## Your task
Two lines below mark the span: the one containing "3. Торговая площадка" and the one containing "4. Если Торговая". Set down both, plus every line between, exactly as they stand, and nothing else.

## Data for this exercise
^^^^^^^^^^^^^^^^

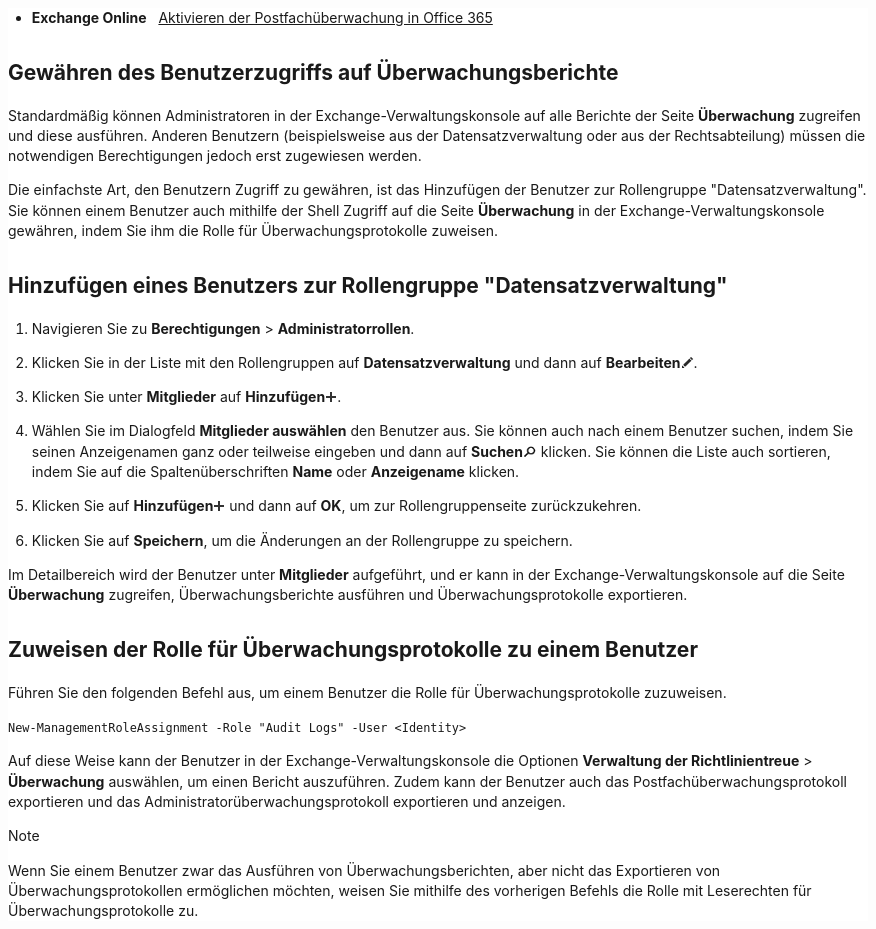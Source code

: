   - **Exchange Online**   [Aktivieren der Postfachüberwachung in Office 365](https://go.microsoft.com/fwlink/p/?linkid=626109)

## Gewähren des Benutzerzugriffs auf Überwachungsberichte

Standardmäßig können Administratoren in der Exchange-Verwaltungskonsole auf alle Berichte der Seite **Überwachung** zugreifen und diese ausführen. Anderen Benutzern (beispielsweise aus der Datensatzverwaltung oder aus der Rechtsabteilung) müssen die notwendigen Berechtigungen jedoch erst zugewiesen werden.

Die einfachste Art, den Benutzern Zugriff zu gewähren, ist das Hinzufügen der Benutzer zur Rollengruppe "Datensatzverwaltung". Sie können einem Benutzer auch mithilfe der Shell Zugriff auf die Seite **Überwachung** in der Exchange-Verwaltungskonsole gewähren, indem Sie ihm die Rolle für Überwachungsprotokolle zuweisen.

## Hinzufügen eines Benutzers zur Rollengruppe "Datensatzverwaltung"

1.  Navigieren Sie zu **Berechtigungen** \> **Administratorrollen**.

2.  Klicken Sie in der Liste mit den Rollengruppen auf **Datensatzverwaltung** und dann auf **Bearbeiten**![Bearbeitungssymbol](images/Bb124582.6f53ccb2-1f13-4c02-bea0-30690e6ea71d(EXCHG.150).gif "Bearbeitungssymbol").

3.  Klicken Sie unter **Mitglieder** auf **Hinzufügen**![Hinzufügen (Symbol)](images/JJ218640.c1e75329-d6d7-4073-a27d-498590bbb558(EXCHG.150).gif "Hinzufügen (Symbol)").

4.  Wählen Sie im Dialogfeld **Mitglieder auswählen** den Benutzer aus. Sie können auch nach einem Benutzer suchen, indem Sie seinen Anzeigenamen ganz oder teilweise eingeben und dann auf **Suchen**![Suchen (Symbol)](images/Dn624163.773574d0-9b92-4cab-9f6b-81532c7418b9(EXCHG.150).gif "Suchen (Symbol)") klicken. Sie können die Liste auch sortieren, indem Sie auf die Spaltenüberschriften **Name** oder **Anzeigename** klicken.

5.  Klicken Sie auf **Hinzufügen**![Hinzufügen (Symbol)](images/JJ218640.c1e75329-d6d7-4073-a27d-498590bbb558(EXCHG.150).gif "Hinzufügen (Symbol)") und dann auf **OK**, um zur Rollengruppenseite zurückzukehren.

6.  Klicken Sie auf **Speichern**, um die Änderungen an der Rollengruppe zu speichern.

Im Detailbereich wird der Benutzer unter **Mitglieder** aufgeführt, und er kann in der Exchange-Verwaltungskonsole auf die Seite **Überwachung** zugreifen, Überwachungsberichte ausführen und Überwachungsprotokolle exportieren.

## Zuweisen der Rolle für Überwachungsprotokolle zu einem Benutzer

Führen Sie den folgenden Befehl aus, um einem Benutzer die Rolle für Überwachungsprotokolle zuzuweisen.

    New-ManagementRoleAssignment -Role "Audit Logs" -User <Identity>

Auf diese Weise kann der Benutzer in der Exchange-Verwaltungskonsole die Optionen **Verwaltung der Richtlinientreue** \> **Überwachung** auswählen, um einen Bericht auszuführen. Zudem kann der Benutzer auch das Postfachüberwachungsprotokoll exportieren und das Administratorüberwachungsprotokoll exportieren und anzeigen.


> [!NOTE]
> Wenn Sie einem Benutzer zwar das Ausführen von Überwachungsberichten, aber nicht das Exportieren von Überwachungsprotokollen ermöglichen möchten, weisen Sie mithilfe des vorherigen Befehls die Rolle mit Leserechten für Überwachungsprotokolle zu.
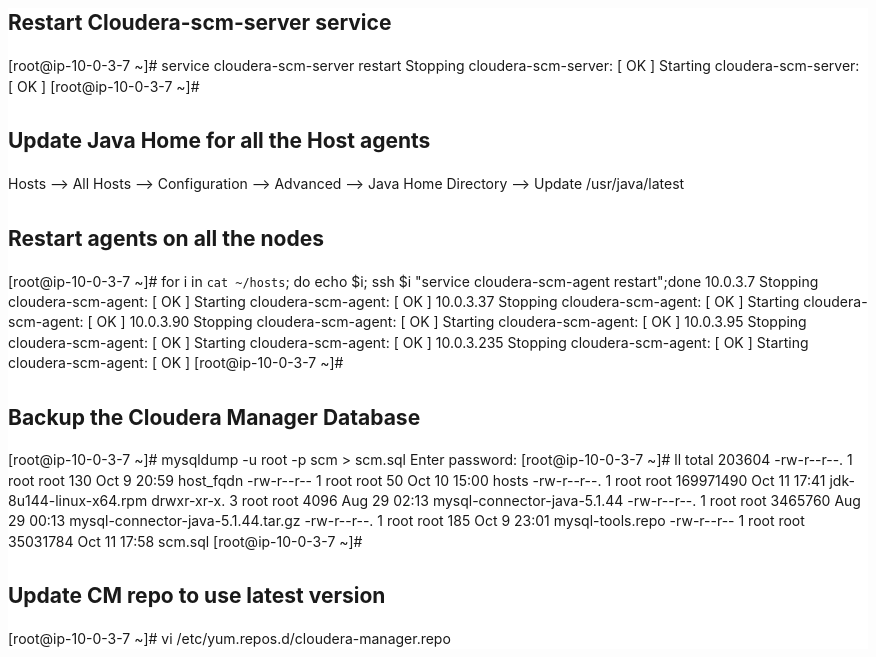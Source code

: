 ## Restart Cloudera-scm-server service

[root@ip-10-0-3-7 ~]# service cloudera-scm-server restart
Stopping cloudera-scm-server:                              [  OK  ]
Starting cloudera-scm-server:                              [  OK  ]
[root@ip-10-0-3-7 ~]#

## Update Java Home for all the Host agents

Hosts --> All Hosts --> Configuration --> Advanced --> Java Home Directory --> Update /usr/java/latest


## Restart agents on all the nodes

[root@ip-10-0-3-7 ~]# for i in `cat ~/hosts`; do echo $i; ssh $i "service cloudera-scm-agent restart";done
10.0.3.7
Stopping cloudera-scm-agent: [  OK  ]
Starting cloudera-scm-agent: [  OK  ]
10.0.3.37
Stopping cloudera-scm-agent: [  OK  ]
Starting cloudera-scm-agent: [  OK  ]
10.0.3.90
Stopping cloudera-scm-agent: [  OK  ]
Starting cloudera-scm-agent: [  OK  ]
10.0.3.95
Stopping cloudera-scm-agent: [  OK  ]
Starting cloudera-scm-agent: [  OK  ]
10.0.3.235
Stopping cloudera-scm-agent: [  OK  ]
Starting cloudera-scm-agent: [  OK  ]
[root@ip-10-0-3-7 ~]#

## Backup the Cloudera Manager Database

[root@ip-10-0-3-7 ~]# mysqldump -u root -p scm > scm.sql
Enter password: 
[root@ip-10-0-3-7 ~]# ll
total 203604
-rw-r--r--. 1 root root       130 Oct  9 20:59 host_fqdn
-rw-r--r--  1 root root        50 Oct 10 15:00 hosts
-rw-r--r--. 1 root root 169971490 Oct 11 17:41 jdk-8u144-linux-x64.rpm
drwxr-xr-x. 3 root root      4096 Aug 29 02:13 mysql-connector-java-5.1.44
-rw-r--r--. 1 root root   3465760 Aug 29 00:13 mysql-connector-java-5.1.44.tar.gz
-rw-r--r--. 1 root root       185 Oct  9 23:01 mysql-tools.repo
-rw-r--r--  1 root root  35031784 Oct 11 17:58 scm.sql
[root@ip-10-0-3-7 ~]#

## Update CM repo to use latest version
[root@ip-10-0-3-7 ~]# vi /etc/yum.repos.d/cloudera-manager.repo
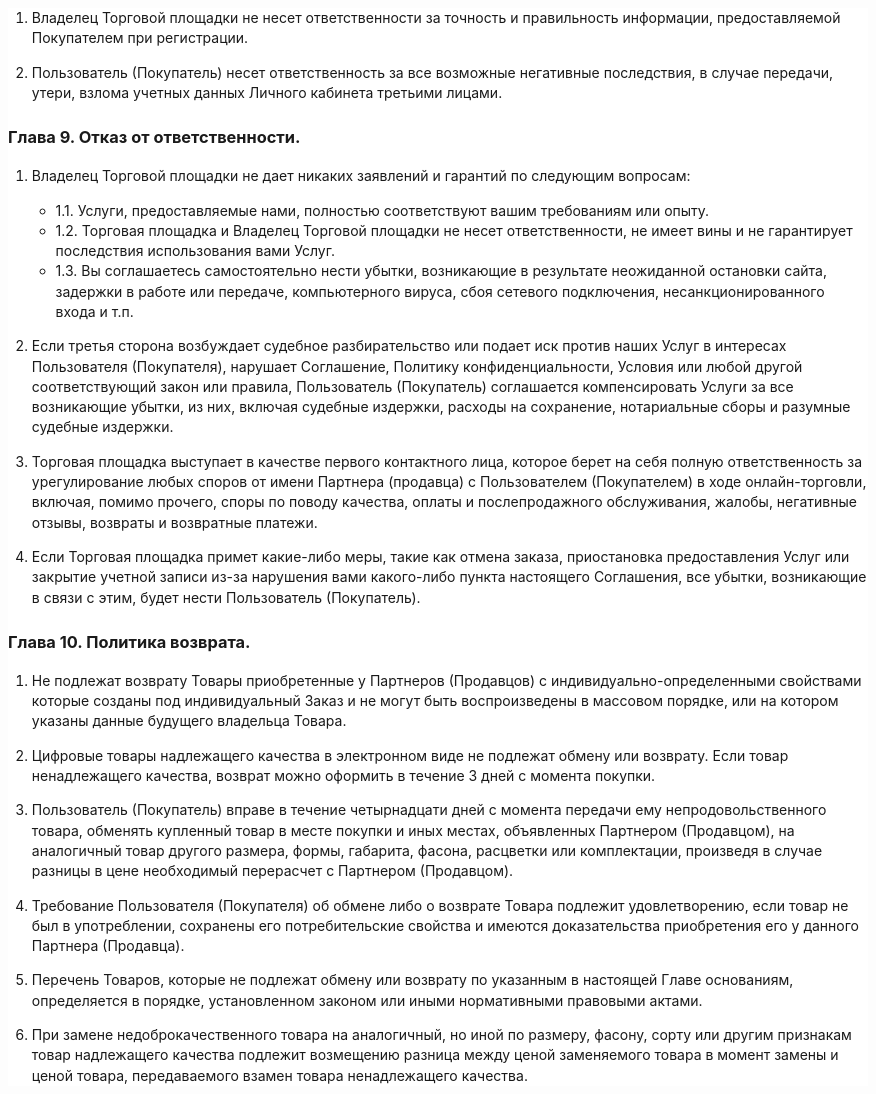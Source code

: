 1. Владелец Торговой площадки не несет ответственности за точность и правильность информации, предоставляемой Покупателем при регистрации.

2. Пользователь (Покупатель) несет ответственность за все возможные негативные последствия, в случае передачи, утери, взлома учетных данных Личного кабинета третьими лицами.

### **Глава 9. Отказ от ответственности.**

1. Владелец Торговой площадки не дает никаких заявлений и гарантий по следующим вопросам:

   - 1.1. Услуги, предоставляемые нами, полностью соответствуют вашим требованиям или опыту.
   - 1.2. Торговая площадка и Владелец Торговой площадки не несет ответственности, не имеет вины и не гарантирует последствия использования вами Услуг.
   - 1.3. Вы соглашаетесь самостоятельно нести убытки, возникающие в результате неожиданной остановки сайта, задержки в работе или передаче, компьютерного вируса, сбоя сетевого подключения, несанкционированного входа и т.п.

2. Если третья сторона возбуждает судебное разбирательство или подает иск против наших Услуг в интересах Пользователя (Покупателя), нарушает Соглашение, Политику конфиденциальности, Условия или любой другой соответствующий закон или правила, Пользователь (Покупатель) соглашается компенсировать Услуги за все возникающие убытки, из них, включая судебные издержки, расходы на сохранение, нотариальные сборы и разумные судебные издержки.

3. Торговая площадка выступает в качестве первого контактного лица, которое берет на себя полную ответственность за урегулирование любых споров от имени Партнера (продавца) с Пользователем (Покупателем) в ходе онлайн-торговли, включая, помимо прочего, споры по поводу качества, оплаты и послепродажного обслуживания, жалобы, негативные отзывы, возвраты и возвратные платежи.

4. Если Торговая площадка примет какие-либо меры, такие как отмена заказа, приостановка предоставления Услуг или закрытие учетной записи из-за нарушения вами какого-либо пункта настоящего Соглашения, все убытки, возникающие в связи с этим, будет нести Пользователь (Покупатель).

### **Глава 10. Политика возврата.**

1. Не подлежат возврату Товары приобретенные у Партнеров (Продавцов) с индивидуально-определенными свойствами которые созданы под индивидуальный Заказ и не могут быть воспроизведены в массовом порядке, или на котором указаны данные будущего владельца Товара.

2. Цифровые товары надлежащего качества в электронном виде не подлежат обмену или возврату. Если товар ненадлежащего качества, возврат можно оформить в течение 3 дней с момента покупки.

3. Пользователь (Покупатель) вправе в течение четырнадцати дней с момента передачи ему непродовольственного товара, обменять купленный товар в месте покупки и иных местах, объявленных Партнером (Продавцом), на аналогичный товар другого размера, формы, габарита, фасона, расцветки или комплектации, произведя в случае разницы в цене необходимый перерасчет с Партнером (Продавцом).

4. Требование Пользователя (Покупателя) об обмене либо о возврате Товара подлежит удовлетворению, если товар не был в употреблении, сохранены его потребительские свойства и имеются доказательства приобретения его у данного Партнера (Продавца).

5. Перечень Товаров, которые не подлежат обмену или возврату по указанным в настоящей Главе основаниям, определяется в порядке, установленном законом или иными нормативными правовыми актами.

6. При замене недоброкачественного товара на аналогичный, но иной по размеру, фасону, сорту или другим признакам товар надлежащего качества подлежит возмещению разница между ценой заменяемого товара в момент замены и ценой товара, передаваемого взамен товара ненадлежащего качества.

^^^^^^^^^^^^^^^^

## Answer
3. Торговая площадка выступает в качестве первого контактного лица, которое берет на себя полную ответственность за урегулирование любых споров от имени Партнера (продавца) с Пользователем (Покупателем) в ходе онлайн-торговли, включая, помимо прочего, споры по поводу качества, оплаты и послепродажного обслуживания, жалобы, негативные отзывы, возвраты и возвратные платежи.

4. Если Торговая площадка примет какие-либо меры, такие как отмена заказа, приостановка предоставления Услуг или закрытие учетной записи из-за нарушения вами какого-либо пункта настоящего Соглашения, все убытки, возникающие в связи с этим, будет нести Пользователь (Покупатель).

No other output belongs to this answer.